**DESCRIPTION OF THE TASK**
Your answer should be the records, copied exactly, with the pictures removed.

============================================================

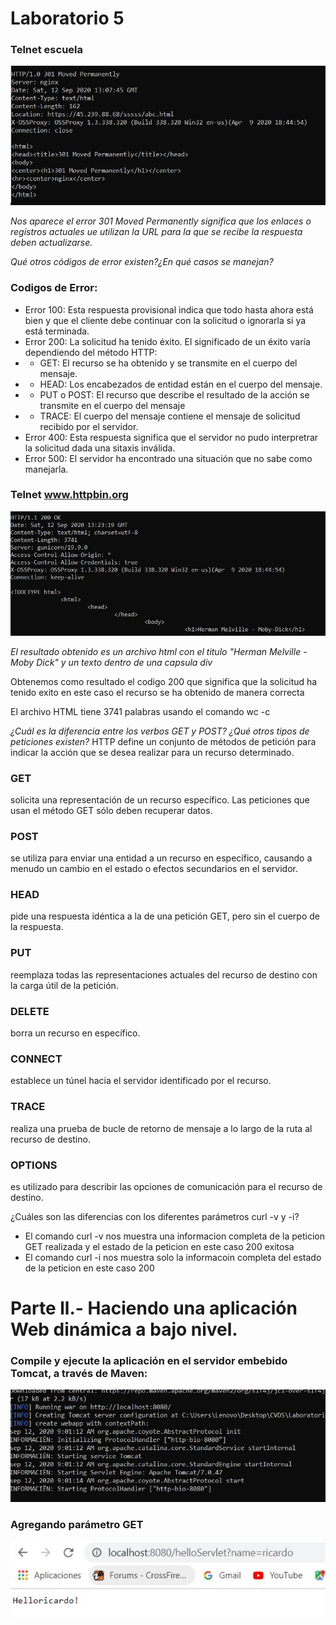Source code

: # Laboratorio 5

### Telnet escuela
![](Img/servidorEscuela.JPG)

*Nos aparece el error 301 Moved Permanently significa que los enlaces o registros actuales
ue utilizan la URL para la que se recibe la respuesta deben actualizarse.*

*Qué otros códigos de error existen?¿En qué casos se manejan?*
### Codigos de Error:
* Error 100: Esta respuesta provisional indica que todo hasta ahora está bien y que el cliente debe continuar con la solicitud o ignorarla si ya está terminada.
* Error 200: La solicitud ha tenido éxito. El significado de un éxito varía dependiendo del método HTTP:
* * GET: El recurso se ha obtenido y se transmite en el cuerpo del mensaje.
* * HEAD: Los encabezados de entidad están en el cuerpo del mensaje.
* * PUT o POST: El recurso que describe el resultado de la acción se transmite en el cuerpo del mensaje
* * TRACE: El cuerpo del mensaje contiene el mensaje de solicitud recibido por el servidor.
* Error 400: Esta respuesta significa que el servidor no pudo interpretrar la solicitud dada una sitaxis inválida.
* Error 500: El servidor ha encontrado una situación que no sabe como manejarla.


### Telnet www.httpbin.org
![](Img/elOtro.JPG)

*El resultado obtenido es un archivo html con el titulo "Herman Melville - Moby Dick" y un texto dentro de una capsula div*

Obtenemos como resultado el codigo 200 que significa que la solicitud ha tenido exito en este caso el recurso se ha obtenido de manera correcta

El archivo HTML tiene 3741 palabras usando el comando wc -c

*¿Cuál es la diferencia entre los verbos GET y POST? ¿Qué otros tipos de peticiones existen?* HTTP define un conjunto de métodos de petición para indicar la acción que se desea realizar para un recurso determinado.

### GET
solicita una representación de un recurso específico. Las peticiones que usan el método GET sólo deben recuperar datos.

### POST
se utiliza para enviar una entidad a un recurso en específico, causando a menudo un cambio en el estado o efectos secundarios en el servidor.

### HEAD
pide una respuesta idéntica a la de una petición GET, pero sin el cuerpo de la respuesta.

### PUT
reemplaza todas las representaciones actuales del recurso de destino con la carga útil de la petición.

### DELETE
borra un recurso en específico.

### CONNECT
establece un túnel hacia el servidor identificado por el recurso.

### TRACE
realiza una prueba de bucle de retorno de mensaje a lo largo de la ruta al recurso de destino.

### OPTIONS
es utilizado para describir las opciones de comunicación para el recurso de destino.

¿Cuáles son las diferencias con los diferentes parámetros curl -v y -i?

* El comando curl -v nos muestra una informacion completa de la peticion GET realizada y el estado de la peticion en este caso 200 exitosa
* El comando curl -i nos muestra solo la informacoin completa del estado de la peticion en este caso 200


# Parte ll.- Haciendo una aplicación Web dinámica a bajo nivel.

### Compile y ejecute la aplicación en el servidor embebido Tomcat, a través de Maven:

![](Img/tomcatRun.JPG)

### Agregando parámetro GET

![](Img/saludoPersonalizado.JPG)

============================================================

**RESULT BELOW**
Source code

: # Laboratorio 5

### Telnet escuela
![](Img/servidorEscuela.JPG)

*Nos aparece el error 301 Moved Permanently significa que los enlaces o registros actuales
ue utilizan la URL para la que se recibe la respuesta deben actualizarse.*

*Qué otros códigos de error existen?¿En qué casos se manejan?*
### Codigos de Error:
* Error 100: Esta respuesta provisional indica que todo hasta ahora está bien y que el cliente debe continuar con la solicitud o ignorarla si ya está terminada.
* Error 200: La solicitud ha tenido éxito. El significado de un éxito varía dependiendo del método HTTP:
* * GET: El recurso se ha obtenido y se transmite en el cuerpo del mensaje.
* * HEAD: Los encabezados de entidad están en el cuerpo del mensaje.
* * PUT o POST: El recurso que describe el resultado de la acción se transmite en el cuerpo del mensaje
* * TRACE: El cuerpo del mensaje contiene el mensaje de solicitud recibido por el servidor.
* Error 400: Esta respuesta significa que el servidor no pudo interpretrar la solicitud dada una sitaxis inválida.
* Error 500: El servidor ha encontrado una situación que no sabe como manejarla.


### Telnet www.httpbin.org
![](Img/elOtro.JPG)

*El resultado obtenido es un archivo html con el titulo "Herman Melville - Moby Dick" y un texto dentro de una capsula div*

Obtenemos como resultado el codigo 200 que significa que la solicitud ha tenido exito en este caso el recurso se ha obtenido de manera correcta

El archivo HTML tiene 3741 palabras usando el comando wc -c

*¿Cuál es la diferencia entre los verbos GET y POST? ¿Qué otros tipos de peticiones existen?* HTTP define un conjunto de métodos de petición para indicar la acción que se desea realizar para un recurso determinado.

### GET
solicita una representación de un recurso específico. Las peticiones que usan el método GET sólo deben recuperar datos.

### POST
se utiliza para enviar una entidad a un recurso en específico, causando a menudo un cambio en el estado o efectos secundarios en el servidor.

### HEAD
pide una respuesta idéntica a la de una petición GET, pero sin el cuerpo de la respuesta.

### PUT
reemplaza todas las representaciones actuales del recurso de destino con la carga útil de la petición.

### DELETE
borra un recurso en específico.

### CONNECT
establece un túnel hacia el servidor identificado por el recurso.

### TRACE
realiza una prueba de bucle de retorno de mensaje a lo largo de la ruta al recurso de destino.

### OPTIONS
es utilizado para describir las opciones de comunicación para el recurso de destino.

¿Cuáles son las diferencias con los diferentes parámetros curl -v y -i?

* El comando curl -v nos muestra una informacion completa de la peticion GET realizada y el estado de la peticion en este caso 200 exitosa
* El comando curl -i nos muestra solo la informacoin completa del estado de la peticion en este caso 200


# Parte ll.- Haciendo una aplicación Web dinámica a bajo nivel.

### Compile y ejecute la aplicación en el servidor embebido Tomcat, a través de Maven:

![](Img/tomcatRun.JPG)

### Agregando parámetro GET

![](Img/saludoPersonalizado.JPG)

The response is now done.